Durant l’absence de Mullenweg, Davies, qui a assumé le rôle de PDG par intérim, et le directeur juridique Andy Missan ont signé des accords de séparation généreux l’un pour l’autre. Ces accords, décrits comme des *golden parachutes*, sont entrés en vigueur le 10 septembre et prévoient que chaque dirigeant reçoit un montant équivalent à 12 mois de salaire de base en une seule fois, un calendrier d’acquisition accéléré pour leurs actions, la possibilité d’exercer des options d’achat d’actions acquises, ainsi qu’une année supplémentaire de couverture santé.

Ensemble, ces accords représentent une charge totale de 8,15 millions de dollars pour Automattic, Mullenweg ayant licencié Davies et Missan à son retour. L’équipe juridique de l’entreprise envisage comment traiter ces accords de séparation, pesant les options entre l’exécution des paiements ou la contestation de leur validité légale. Notamment, Automattic a changé de représentation juridique, passant de Gibson Dunn à Stephen Shackelford et Shawn J. Rabin de Susman Godfrey LLP, au milieu de cette turbulente situation.
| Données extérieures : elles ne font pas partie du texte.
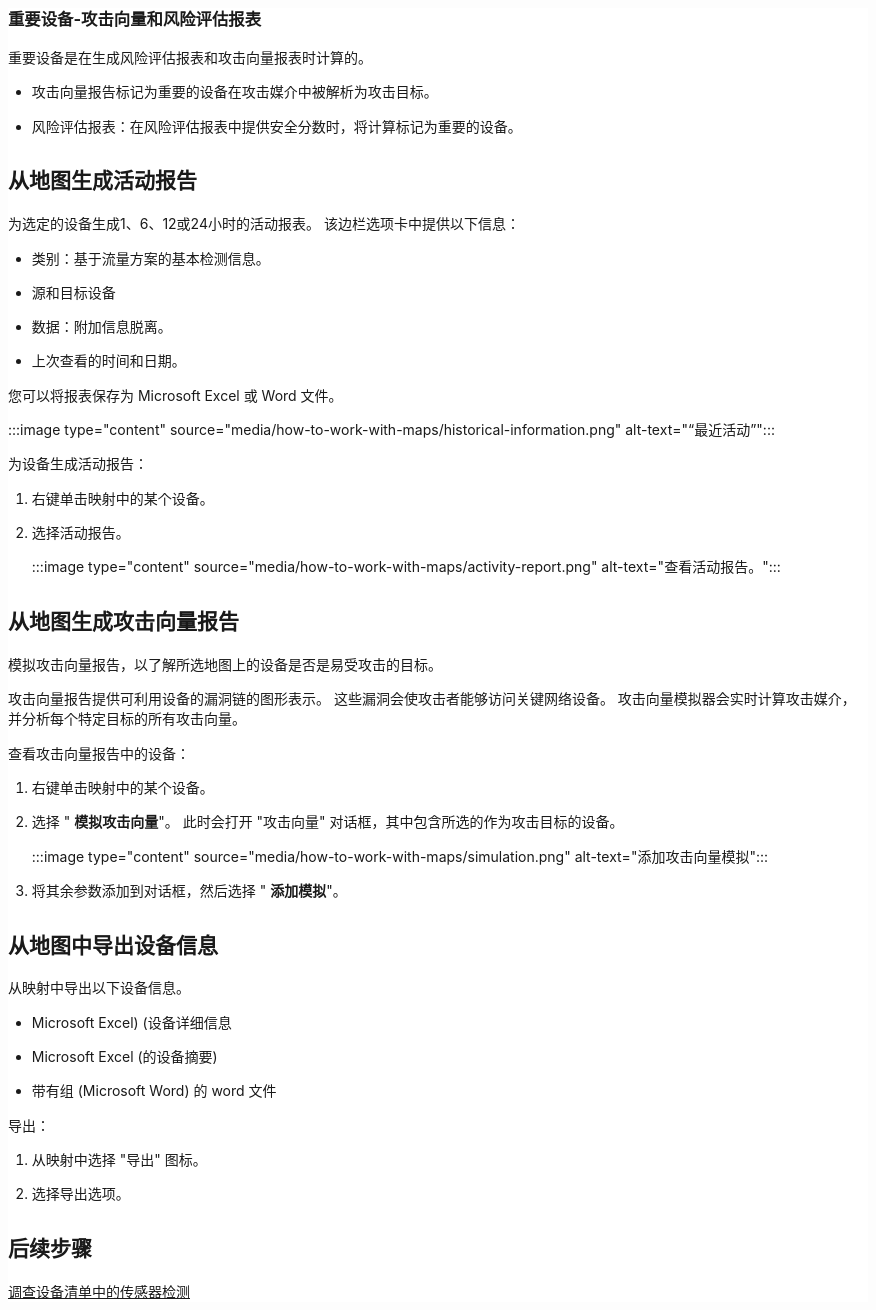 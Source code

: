 ### <a name="important-devices---attack-vectors-and-risk-assessment-reports"></a>重要设备-攻击向量和风险评估报表

重要设备是在生成风险评估报表和攻击向量报表时计算的。

  - 攻击向量报告标记为重要的设备在攻击媒介中被解析为攻击目标。 

  - 风险评估报表：在风险评估报表中提供安全分数时，将计算标记为重要的设备。

## <a name="generate-activity-reports-from-the-map"></a>从地图生成活动报告

为选定的设备生成1、6、12或24小时的活动报表。 该边栏选项卡中提供以下信息：

  - 类别：基于流量方案的基本检测信息。

  - 源和目标设备

  - 数据：附加信息脱离。

  - 上次查看的时间和日期。

您可以将报表保存为 Microsoft Excel 或 Word 文件。

:::image type="content" source="media/how-to-work-with-maps/historical-information.png" alt-text="“最近活动”":::

为设备生成活动报告：

1. 右键单击映射中的某个设备。

2. 选择活动报告。

   :::image type="content" source="media/how-to-work-with-maps/activity-report.png" alt-text="查看活动报告。":::

## <a name="generate-attack-vector-reports-from-the-map"></a>从地图生成攻击向量报告

模拟攻击向量报告，以了解所选地图上的设备是否是易受攻击的目标。

攻击向量报告提供可利用设备的漏洞链的图形表示。 这些漏洞会使攻击者能够访问关键网络设备。 攻击向量模拟器会实时计算攻击媒介，并分析每个特定目标的所有攻击向量。

查看攻击向量报告中的设备：

1. 右键单击映射中的某个设备。

2. 选择 " **模拟攻击向量**"。 此时会打开 "攻击向量" 对话框，其中包含所选的作为攻击目标的设备。

   :::image type="content" source="media/how-to-work-with-maps/simulation.png" alt-text="添加攻击向量模拟":::

3. 将其余参数添加到对话框，然后选择 " **添加模拟**"。

## <a name="export-device-information-from-the-map"></a>从地图中导出设备信息

从映射中导出以下设备信息。

  - Microsoft Excel)  (设备详细信息

  - Microsoft Excel (的设备摘要) 

  - 带有组 (Microsoft Word) 的 word 文件

导出：

1. 从映射中选择 "导出" 图标。

1. 选择导出选项。

## <a name="next-steps"></a>后续步骤

[调查设备清单中的传感器检测](how-to-investigate-sensor-detections-in-a-device-inventory.md)
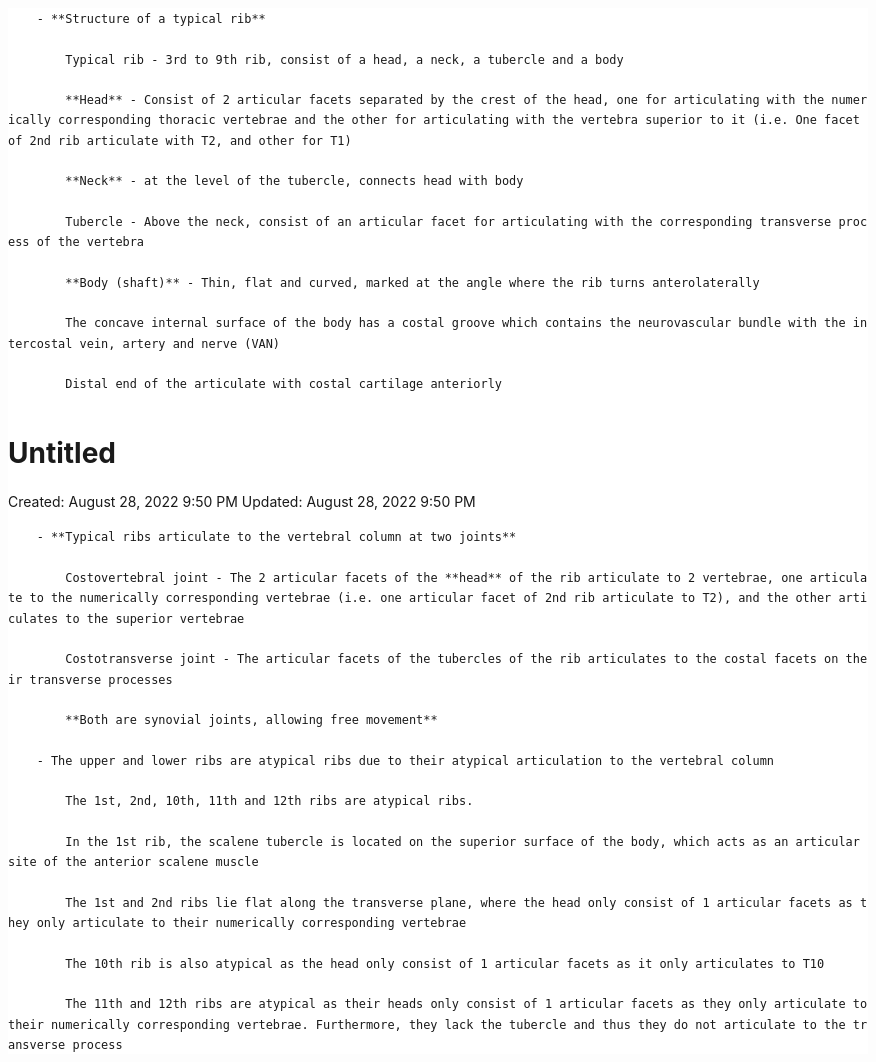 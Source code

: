         - **Structure of a typical rib**
            
            Typical rib - 3rd to 9th rib, consist of a head, a neck, a tubercle and a body
            
            **Head** - Consist of 2 articular facets separated by the crest of the head, one for articulating with the numerically corresponding thoracic vertebrae and the other for articulating with the vertebra superior to it (i.e. One facet of 2nd rib articulate with T2, and other for T1)
            
            **Neck** - at the level of the tubercle, connects head with body
            
            Tubercle - Above the neck, consist of an articular facet for articulating with the corresponding transverse process of the vertebra
            
            **Body (shaft)** - Thin, flat and curved, marked at the angle where the rib turns anterolaterally
            
            The concave internal surface of the body has a costal groove which contains the neurovascular bundle with the intercostal vein, artery and nerve (VAN)
            
            Distal end of the articulate with costal cartilage anteriorly
            
            
<div class="transclusion internal-embed is-loaded"><div class="markdown-embed">





# Untitled

Created: August 28, 2022 9:50 PM
Updated: August 28, 2022 9:50 PM

</div></div>

            
        - **Typical ribs articulate to the vertebral column at two joints**
            
            Costovertebral joint - The 2 articular facets of the **head** of the rib articulate to 2 vertebrae, one articulate to the numerically corresponding vertebrae (i.e. one articular facet of 2nd rib articulate to T2), and the other articulates to the superior vertebrae
            
            Costotransverse joint - The articular facets of the tubercles of the rib articulates to the costal facets on their transverse processes
            
            **Both are synovial joints, allowing free movement**
            
        - The upper and lower ribs are atypical ribs due to their atypical articulation to the vertebral column
            
            The 1st, 2nd, 10th, 11th and 12th ribs are atypical ribs.
            
            In the 1st rib, the scalene tubercle is located on the superior surface of the body, which acts as an articular site of the anterior scalene muscle
            
            The 1st and 2nd ribs lie flat along the transverse plane, where the head only consist of 1 articular facets as they only articulate to their numerically corresponding vertebrae
            
            The 10th rib is also atypical as the head only consist of 1 articular facets as it only articulates to T10
            
            The 11th and 12th ribs are atypical as their heads only consist of 1 articular facets as they only articulate to their numerically corresponding vertebrae. Furthermore, they lack the tubercle and thus they do not articulate to the transverse process
             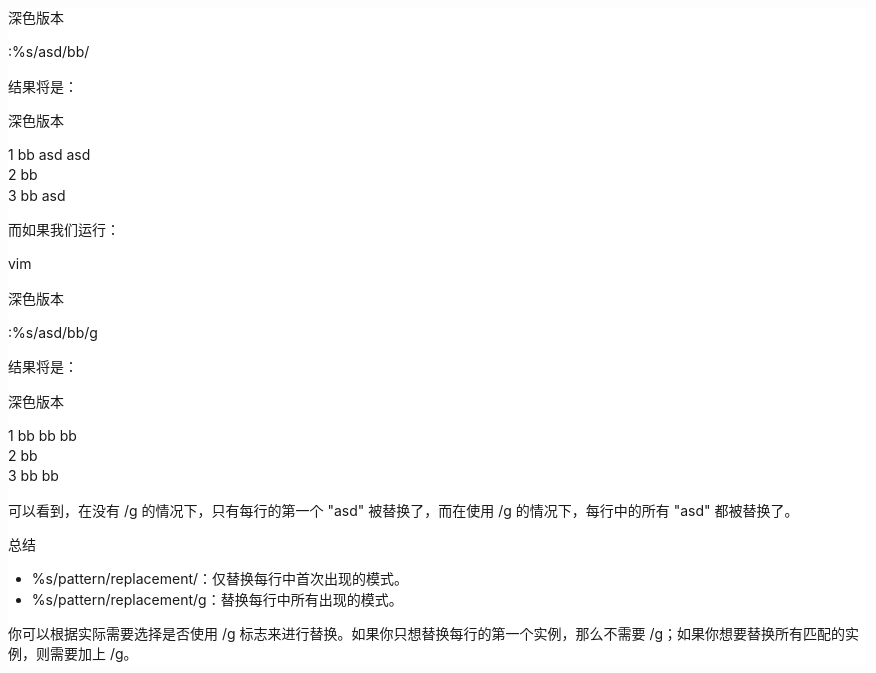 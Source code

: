 深色版本

:%s/asd/bb/

结果将是：

深色版本

1 bb asd asd  
2 bb  
3 bb asd

而如果我们运行：

vim

深色版本

:%s/asd/bb/g

结果将是：

深色版本

1 bb bb bb  
2 bb  
3 bb bb

可以看到，在没有 /g 的情况下，只有每行的第一个 "asd" 被替换了，而在使用 /g 的情况下，每行中的所有 "asd" 都被替换了。

总结

- %s/pattern/replacement/：仅替换每行中首次出现的模式。
- %s/pattern/replacement/g：替换每行中所有出现的模式。

你可以根据实际需要选择是否使用 /g 标志来进行替换。如果你只想替换每行的第一个实例，那么不需要 /g；如果你想要替换所有匹配的实例，则需要加上 /g。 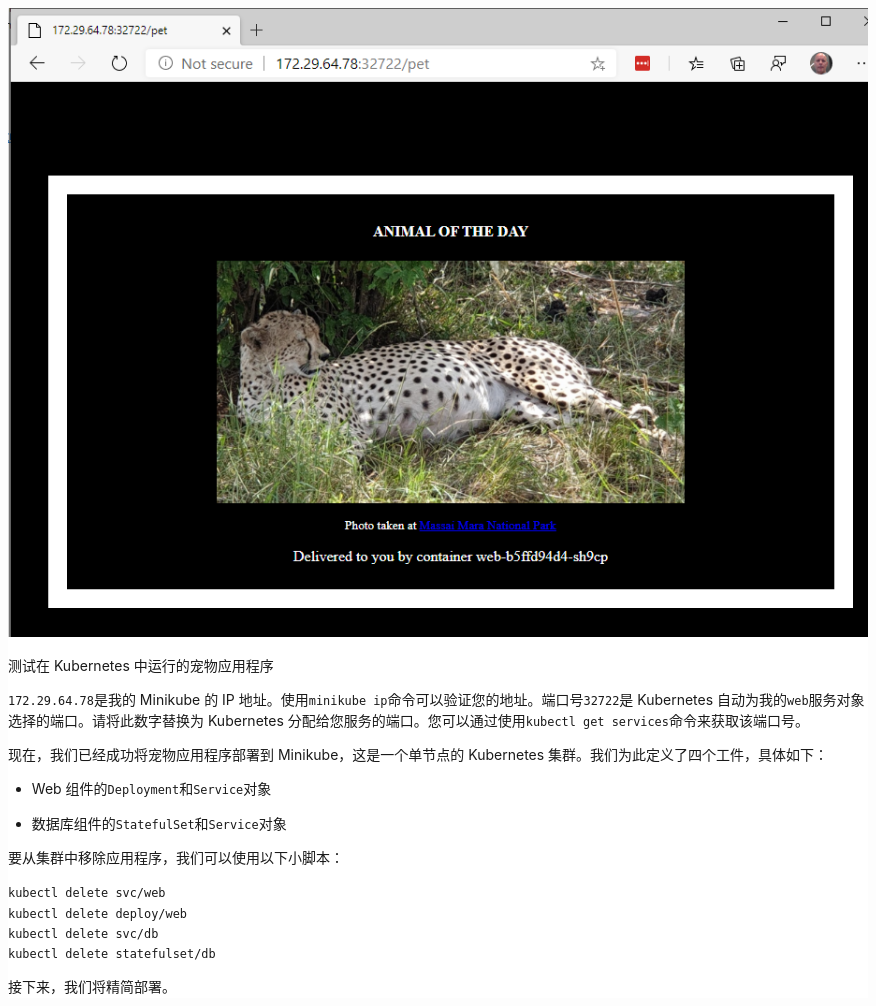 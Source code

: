 ![](img/5a43f3ff-7ac5-4b0e-af24-e2ceb59bf180.png)

测试在 Kubernetes 中运行的宠物应用程序

`172.29.64.78`是我的 Minikube 的 IP 地址。使用`minikube ip`命令可以验证您的地址。端口号`32722`是 Kubernetes 自动为我的`web`服务对象选择的端口。请将此数字替换为 Kubernetes 分配给您服务的端口。您可以通过使用`kubectl get services`命令来获取该端口号。

现在，我们已经成功将宠物应用程序部署到 Minikube，这是一个单节点的 Kubernetes 集群。我们为此定义了四个工件，具体如下：

+   Web 组件的`Deployment`和`Service`对象

+   数据库组件的`StatefulSet`和`Service`对象

要从集群中移除应用程序，我们可以使用以下小脚本：

```
kubectl delete svc/web
kubectl delete deploy/web
kubectl delete svc/db
kubectl delete statefulset/db
```

接下来，我们将精简部署。
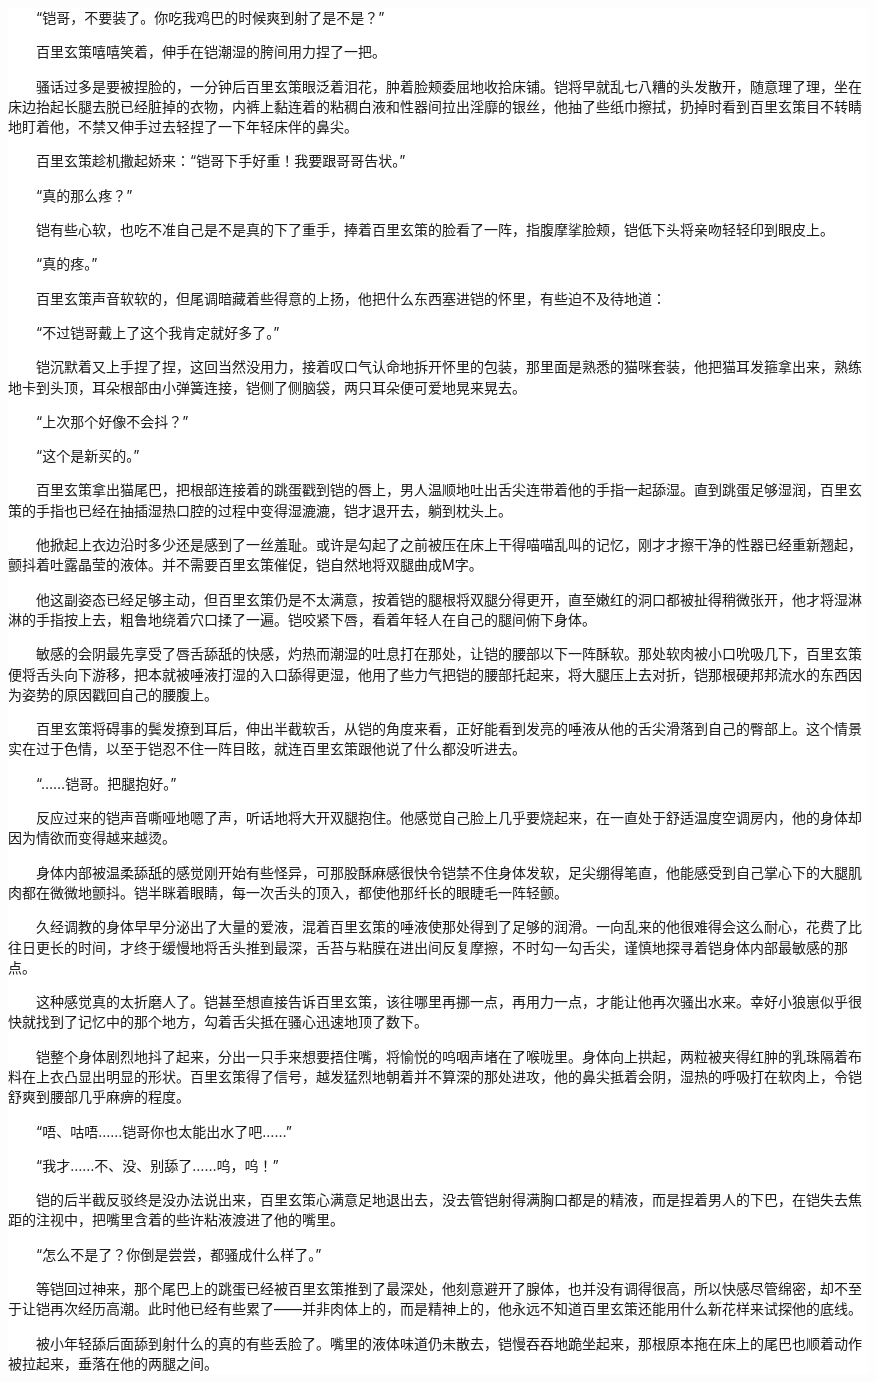 　　“铠哥，不要装了。你吃我鸡巴的时候爽到射了是不是？”

　　百里玄策嘻嘻笑着，伸手在铠潮湿的胯间用力捏了一把。

　　骚话过多是要被捏脸的，一分钟后百里玄策眼泛着泪花，肿着脸颊委屈地收拾床铺。铠将早就乱七八糟的头发散开，随意理了理，坐在床边抬起长腿去脱已经脏掉的衣物，内裤上黏连着的粘稠白液和性器间拉出淫靡的银丝，他抽了些纸巾擦拭，扔掉时看到百里玄策目不转睛地盯着他，不禁又伸手过去轻捏了一下年轻床伴的鼻尖。

　　百里玄策趁机撒起娇来：“铠哥下手好重！我要跟哥哥告状。”

　　“真的那么疼？”

　　铠有些心软，也吃不准自己是不是真的下了重手，捧着百里玄策的脸看了一阵，指腹摩挲脸颊，铠低下头将亲吻轻轻印到眼皮上。

　　“真的疼。”

　　百里玄策声音软软的，但尾调暗藏着些得意的上扬，他把什么东西塞进铠的怀里，有些迫不及待地道：

　　“不过铠哥戴上了这个我肯定就好多了。”

　　铠沉默着又上手捏了捏，这回当然没用力，接着叹口气认命地拆开怀里的包装，那里面是熟悉的猫咪套装，他把猫耳发箍拿出来，熟练地卡到头顶，耳朵根部由小弹簧连接，铠侧了侧脑袋，两只耳朵便可爱地晃来晃去。

　　“上次那个好像不会抖？”

　　“这个是新买的。”

　　百里玄策拿出猫尾巴，把根部连接着的跳蛋戳到铠的唇上，男人温顺地吐出舌尖连带着他的手指一起舔湿。直到跳蛋足够湿润，百里玄策的手指也已经在抽插湿热口腔的过程中变得湿漉漉，铠才退开去，躺到枕头上。

　　他掀起上衣边沿时多少还是感到了一丝羞耻。或许是勾起了之前被压在床上干得喵喵乱叫的记忆，刚才才擦干净的性器已经重新翘起，颤抖着吐露晶莹的液体。并不需要百里玄策催促，铠自然地将双腿曲成M字。

　　他这副姿态已经足够主动，但百里玄策仍是不太满意，按着铠的腿根将双腿分得更开，直至嫩红的洞口都被扯得稍微张开，他才将湿淋淋的手指按上去，粗鲁地绕着穴口揉了一遍。铠咬紧下唇，看着年轻人在自己的腿间俯下身体。

　　敏感的会阴最先享受了唇舌舔舐的快感，灼热而潮湿的吐息打在那处，让铠的腰部以下一阵酥软。那处软肉被小口吮吸几下，百里玄策便将舌头向下游移，把本就被唾液打湿的入口舔得更湿，他用了些力气把铠的腰部托起来，将大腿压上去对折，铠那根硬邦邦流水的东西因为姿势的原因戳回自己的腰腹上。

　　百里玄策将碍事的鬓发撩到耳后，伸出半截软舌，从铠的角度来看，正好能看到发亮的唾液从他的舌尖滑落到自己的臀部上。这个情景实在过于色情，以至于铠忍不住一阵目眩，就连百里玄策跟他说了什么都没听进去。

　　“……铠哥。把腿抱好。”

　　反应过来的铠声音嘶哑地嗯了声，听话地将大开双腿抱住。他感觉自己脸上几乎要烧起来，在一直处于舒适温度空调房内，他的身体却因为情欲而变得越来越烫。

　　身体内部被温柔舔舐的感觉刚开始有些怪异，可那股酥麻感很快令铠禁不住身体发软，足尖绷得笔直，他能感受到自己掌心下的大腿肌肉都在微微地颤抖。铠半眯着眼睛，每一次舌头的顶入，都使他那纤长的眼睫毛一阵轻颤。

　　久经调教的身体早早分泌出了大量的爱液，混着百里玄策的唾液使那处得到了足够的润滑。一向乱来的他很难得会这么耐心，花费了比往日更长的时间，才终于缓慢地将舌头推到最深，舌苔与粘膜在进出间反复摩擦，不时勾一勾舌尖，谨慎地探寻着铠身体内部最敏感的那点。

　　这种感觉真的太折磨人了。铠甚至想直接告诉百里玄策，该往哪里再挪一点，再用力一点，才能让他再次骚出水来。幸好小狼崽似乎很快就找到了记忆中的那个地方，勾着舌尖抵在骚心迅速地顶了数下。

　　铠整个身体剧烈地抖了起来，分出一只手来想要捂住嘴，将愉悦的呜咽声堵在了喉咙里。身体向上拱起，两粒被夹得红肿的乳珠隔着布料在上衣凸显出明显的形状。百里玄策得了信号，越发猛烈地朝着并不算深的那处进攻，他的鼻尖抵着会阴，湿热的呼吸打在软肉上，令铠舒爽到腰部几乎麻痹的程度。

　　“唔、咕唔……铠哥你也太能出水了吧……”

　　“我才……不、没、别舔了……呜，呜！”

　　铠的后半截反驳终是没办法说出来，百里玄策心满意足地退出去，没去管铠射得满胸口都是的精液，而是捏着男人的下巴，在铠失去焦距的注视中，把嘴里含着的些许粘液渡进了他的嘴里。

　　“怎么不是了？你倒是尝尝，都骚成什么样了。”

　　等铠回过神来，那个尾巴上的跳蛋已经被百里玄策推到了最深处，他刻意避开了腺体，也并没有调得很高，所以快感尽管绵密，却不至于让铠再次经历高潮。此时他已经有些累了——并非肉体上的，而是精神上的，他永远不知道百里玄策还能用什么新花样来试探他的底线。

　　被小年轻舔后面舔到射什么的真的有些丢脸了。嘴里的液体味道仍未散去，铠慢吞吞地跪坐起来，那根原本拖在床上的尾巴也顺着动作被拉起来，垂落在他的两腿之间。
Les packages de séparation stipulent que les dirigeants doivent signer une large renonciation aux réclamations pour bénéficier de leurs avantages, ce qui implique également le respect de clauses de confidentialité et de non-sollicitation après l’emploi. Les accords définissent « la cause » de manière étroite ; pour que l’entreprise puisse mettre fin au contrat sans indemnités, elle doit notifier le dirigeant dans les 60 jours suivant la découverte d’une conduite pertinente et fournir une période de 30 jours pour que le dirigeant puisse résoudre toute question corrigible.

L’accord de Davies comprend des termes spécifiques qui stipulent que son retrait du poste de PDG intérimaire ne constitue pas un « Bon Motif », une expression légale permettant la démission dans des conditions de travail défavorables. Cette clause semble avoir été conçue pour protéger Deloitte contre d’éventuelles réclamations d’indemnités de départ une fois son rôle temporaire terminé, indiquant une approche réfléchie concernant son départ.

Il est à noter que Davies ne détenait aucune action d’Automattic au moment de son départ, ce qui soulève des questions sur les motivations entourant les actions du conseil. Certaines sources ont indiqué qu’il avait vendu ses actions quelques mois auparavant, bien que cette chronologie demeure non confirmée.

La situation au sein d’Automattic pourrait signifier une réponse à une crise de leadership interne, où le conseil a cherché à gérer des préoccupations croissantes concernant le comportement de Mullenweg, notamment après des accusations du fournisseur d’hébergement WP Engine selon lesquelles il aurait détruit des preuves pertinentes à un procès en cours. Cet incident aurait pu inciter le conseil à agir de manière à faire preuve de diligence raisonnable pour atténuer les risques pour l’entreprise et modifier la dynamique de gestion. Les commentaires de Mullenweg sur les réseaux sociaux après l’action du conseil laissaient entrevoir l’existence d’une lutte juridique qui pourrait avoir influencé la décision du conseil.

D’autre part, des spéculations circulent quant à savoir si la décision du conseil faisait partie d’une manœuvre stratégique, potentiellement liée à une transaction à venir, étant donné que Mullenweg est resté incertain quant aux véritables raisons de son congé temporaire. Le manque de clarté du conseil, associé à la vente d’actions de Davies, a accru les soupçons, conduisant Mullenweg à vouloir réaffirmer son contrôle sur l’entreprise.

Automattic a été contacté pour commenter les développements récents, bien que les réponses de Missan et Davies n’aient pas été obtenues.